Zwei Beispiele aus den Berufungsverfahren am Otto-Suhr-Institut

Zwei Beispiele aus den öffentlichen Anhörungen zur Besetzung der Professuren für Internationale Politische Ökonomie und Politische Ideengeschichte: Unter anderem bewarben sich für die Stelle von Elmar Altvater, Professor für Internationale Politische Ökonomie, die unter den Studierenden bekannten Wissenschaftler Christoph Scherrer und Ulrich Brand. Gerade Brand, in globalisierungskritischen Fragen und Dingen, die die Nord-Süd-Beziehungen angehen, ein Experte in Deutschland, erschien vielen Studierenden ein adäquater Nachfolger für Altvater zu sein. So kam es, dass bei Scherrer und vor allem bei Brand der Hörsaal, in dem die Anhörung stattfand, sich deutlich füllte. Seinem Vortrag wurde mit viel Beifall gedankt und auch auf alle Fragen hatte er eine Antwort. Den Ruf bekam er deshalb nicht. Es ist abzusehen, dass keiner der beiden von der Kommision vorgeschlagen wird. Bedenkt man, dass gerade die Professur von Elmar Altvater in den siebziger Jahren des 20. Jahrhunderts durch studentische Proteste erkämpft wurde, eine Ohrfeige für jedes studentische Interesse.

Das Berufungsverfahren für die Professur Politische Ideengeschichte, ehemals von Gerhard Göhler besetzt, barg eine erhebliche Brisanz, da sich mehrere sehr bekannte Forscher auf diesen Posten beworben hatten. Daneben stand die Bewerbung von Klaus Roth, der seit Urzeiten Dozent am OSI ist. Es bildete sich eine studentische Initiative, die die Berufung von Roth forderte. Dieser lag die Überzeugung zu Grunde, mit Roth einen engagierten Wissenschaftler und verständnisvollen Lehrer zu bekommen, mit dem viele Studierende sehr gute Erfahrungen gemacht hatten. Zum anderen lebt Roth seit Jahren von einem extrem geringen Gehalt, da er nicht fest angestellt ist und für seine Seminare lediglich einen festen Preis pro Semester bekommt.

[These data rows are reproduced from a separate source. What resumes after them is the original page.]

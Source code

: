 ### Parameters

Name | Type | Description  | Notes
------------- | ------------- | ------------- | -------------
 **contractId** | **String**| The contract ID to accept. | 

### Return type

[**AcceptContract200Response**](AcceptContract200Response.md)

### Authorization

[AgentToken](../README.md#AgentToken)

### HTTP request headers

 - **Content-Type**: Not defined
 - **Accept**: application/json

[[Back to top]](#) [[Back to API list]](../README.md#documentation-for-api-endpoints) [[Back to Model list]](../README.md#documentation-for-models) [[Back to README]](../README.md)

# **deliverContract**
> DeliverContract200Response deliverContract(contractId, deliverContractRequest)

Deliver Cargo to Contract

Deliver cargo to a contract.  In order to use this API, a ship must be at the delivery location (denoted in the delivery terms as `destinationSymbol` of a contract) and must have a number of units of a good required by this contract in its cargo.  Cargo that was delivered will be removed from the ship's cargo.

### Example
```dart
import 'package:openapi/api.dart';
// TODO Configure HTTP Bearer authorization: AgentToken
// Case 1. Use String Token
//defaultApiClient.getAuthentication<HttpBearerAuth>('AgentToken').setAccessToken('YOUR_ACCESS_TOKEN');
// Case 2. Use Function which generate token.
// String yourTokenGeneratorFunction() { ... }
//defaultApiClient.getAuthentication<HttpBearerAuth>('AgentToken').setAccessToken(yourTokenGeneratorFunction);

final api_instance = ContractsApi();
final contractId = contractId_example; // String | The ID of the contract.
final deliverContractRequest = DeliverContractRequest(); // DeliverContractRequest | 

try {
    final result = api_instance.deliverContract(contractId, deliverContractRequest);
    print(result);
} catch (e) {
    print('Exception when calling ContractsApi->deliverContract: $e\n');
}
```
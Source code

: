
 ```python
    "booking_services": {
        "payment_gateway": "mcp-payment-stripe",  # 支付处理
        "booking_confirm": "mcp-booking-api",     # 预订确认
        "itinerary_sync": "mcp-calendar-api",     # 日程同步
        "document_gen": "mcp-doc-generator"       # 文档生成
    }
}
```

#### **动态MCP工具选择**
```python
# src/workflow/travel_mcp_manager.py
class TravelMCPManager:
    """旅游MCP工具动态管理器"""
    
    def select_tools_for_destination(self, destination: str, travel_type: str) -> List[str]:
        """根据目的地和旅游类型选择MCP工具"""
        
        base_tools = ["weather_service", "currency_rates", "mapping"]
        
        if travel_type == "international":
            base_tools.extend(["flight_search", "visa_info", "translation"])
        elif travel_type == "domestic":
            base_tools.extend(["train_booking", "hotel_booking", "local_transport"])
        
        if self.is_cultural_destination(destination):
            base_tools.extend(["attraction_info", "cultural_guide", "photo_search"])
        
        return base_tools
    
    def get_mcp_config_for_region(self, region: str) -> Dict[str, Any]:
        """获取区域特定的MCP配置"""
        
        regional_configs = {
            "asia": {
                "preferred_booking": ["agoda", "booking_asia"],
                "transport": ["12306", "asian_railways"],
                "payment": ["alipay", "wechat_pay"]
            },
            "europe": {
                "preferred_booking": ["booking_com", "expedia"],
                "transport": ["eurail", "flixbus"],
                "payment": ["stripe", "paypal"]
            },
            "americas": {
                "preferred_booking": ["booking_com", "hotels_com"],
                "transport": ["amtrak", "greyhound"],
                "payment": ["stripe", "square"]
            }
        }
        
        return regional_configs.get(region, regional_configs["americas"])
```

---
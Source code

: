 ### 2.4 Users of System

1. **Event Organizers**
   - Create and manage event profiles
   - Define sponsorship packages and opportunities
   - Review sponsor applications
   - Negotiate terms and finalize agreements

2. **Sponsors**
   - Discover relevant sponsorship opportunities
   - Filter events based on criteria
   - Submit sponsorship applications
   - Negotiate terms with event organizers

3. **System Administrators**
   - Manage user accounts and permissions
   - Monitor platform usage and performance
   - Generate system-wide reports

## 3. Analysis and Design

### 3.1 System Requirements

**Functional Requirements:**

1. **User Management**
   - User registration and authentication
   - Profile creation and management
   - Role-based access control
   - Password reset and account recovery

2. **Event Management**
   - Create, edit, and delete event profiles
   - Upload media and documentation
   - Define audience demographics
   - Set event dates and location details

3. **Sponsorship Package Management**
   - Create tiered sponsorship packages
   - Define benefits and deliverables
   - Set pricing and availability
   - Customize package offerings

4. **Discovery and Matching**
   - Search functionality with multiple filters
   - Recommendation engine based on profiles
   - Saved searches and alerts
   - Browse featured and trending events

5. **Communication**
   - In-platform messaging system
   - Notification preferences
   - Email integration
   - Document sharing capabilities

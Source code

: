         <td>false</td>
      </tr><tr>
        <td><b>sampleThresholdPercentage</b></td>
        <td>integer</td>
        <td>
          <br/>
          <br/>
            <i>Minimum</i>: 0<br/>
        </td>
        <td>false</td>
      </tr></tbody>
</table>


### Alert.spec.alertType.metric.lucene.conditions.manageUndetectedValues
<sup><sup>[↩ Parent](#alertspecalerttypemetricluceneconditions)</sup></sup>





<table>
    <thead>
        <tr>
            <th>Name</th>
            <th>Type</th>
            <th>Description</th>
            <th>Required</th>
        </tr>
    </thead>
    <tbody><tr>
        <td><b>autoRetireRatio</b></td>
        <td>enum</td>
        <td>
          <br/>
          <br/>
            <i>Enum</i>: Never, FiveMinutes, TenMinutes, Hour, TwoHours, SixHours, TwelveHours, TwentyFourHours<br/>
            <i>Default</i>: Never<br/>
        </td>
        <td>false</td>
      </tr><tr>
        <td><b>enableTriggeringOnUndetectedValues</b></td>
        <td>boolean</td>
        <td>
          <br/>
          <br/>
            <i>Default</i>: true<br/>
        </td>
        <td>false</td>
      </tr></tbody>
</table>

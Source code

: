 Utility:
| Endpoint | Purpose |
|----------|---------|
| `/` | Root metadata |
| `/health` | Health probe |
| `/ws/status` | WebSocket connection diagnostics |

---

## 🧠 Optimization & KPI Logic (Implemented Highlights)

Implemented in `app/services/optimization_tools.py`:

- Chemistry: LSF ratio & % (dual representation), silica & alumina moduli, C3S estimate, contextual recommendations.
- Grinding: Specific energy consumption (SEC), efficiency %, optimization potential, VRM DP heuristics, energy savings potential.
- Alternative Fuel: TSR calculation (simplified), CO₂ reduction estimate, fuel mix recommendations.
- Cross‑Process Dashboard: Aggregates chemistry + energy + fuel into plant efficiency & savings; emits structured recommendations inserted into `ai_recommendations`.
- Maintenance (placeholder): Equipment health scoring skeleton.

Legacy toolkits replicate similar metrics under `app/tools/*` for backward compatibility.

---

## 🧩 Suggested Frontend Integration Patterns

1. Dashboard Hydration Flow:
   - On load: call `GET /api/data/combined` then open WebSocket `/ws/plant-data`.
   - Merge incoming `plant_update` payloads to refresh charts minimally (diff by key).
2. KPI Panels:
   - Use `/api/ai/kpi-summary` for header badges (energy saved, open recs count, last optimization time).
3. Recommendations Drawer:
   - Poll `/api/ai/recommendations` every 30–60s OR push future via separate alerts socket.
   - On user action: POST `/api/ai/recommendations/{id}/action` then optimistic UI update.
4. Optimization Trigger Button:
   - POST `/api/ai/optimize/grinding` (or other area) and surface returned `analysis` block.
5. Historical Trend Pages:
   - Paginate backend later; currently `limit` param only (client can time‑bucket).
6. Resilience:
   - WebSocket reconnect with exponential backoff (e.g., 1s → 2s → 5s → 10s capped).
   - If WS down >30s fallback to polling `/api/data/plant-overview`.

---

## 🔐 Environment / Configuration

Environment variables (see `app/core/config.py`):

Ein offener Brief wurde aufgesetzt und viele Unterschriften für unseren Favoriten gesammelt. Auch kam es zu einem Gespräch mit Mitgliedern der Kommission. Obwohl die endgültige Entscheidung noch nicht bekannt ist, kann stark davon ausgegangen werden, dass die Wahl nicht auf Roth gefallen ist. Die Gründe hierfür sind nicht unterschiedliche Kompetenzen oder das Problem einer Hausberufung von Roth, sondern Klüngeleien, die hinter verschlossenen Türen stattfanden. So war die Rede davon, es könne Versuche von außen oder aus der Kommission selbst geben das Berufungsverfahren zu blockieren oder gar abzubrechen, würden nicht die „richtigen“ Personen ernannt. Zu diesen gehörte Roth, der sich als Hegel-Marxist positioniert hatte und sich danach nach der Meinung einiger Kollegen selbst desavouiert hätte, eindeutig nicht.

Es fragt niemand die Studierenden nach ihrer Meinung, wenn es um die Besetzung neuer Stellen geht. Also muss es die Sache der Studierenden, sein für ihre Mitbestimmung zu kämpfen.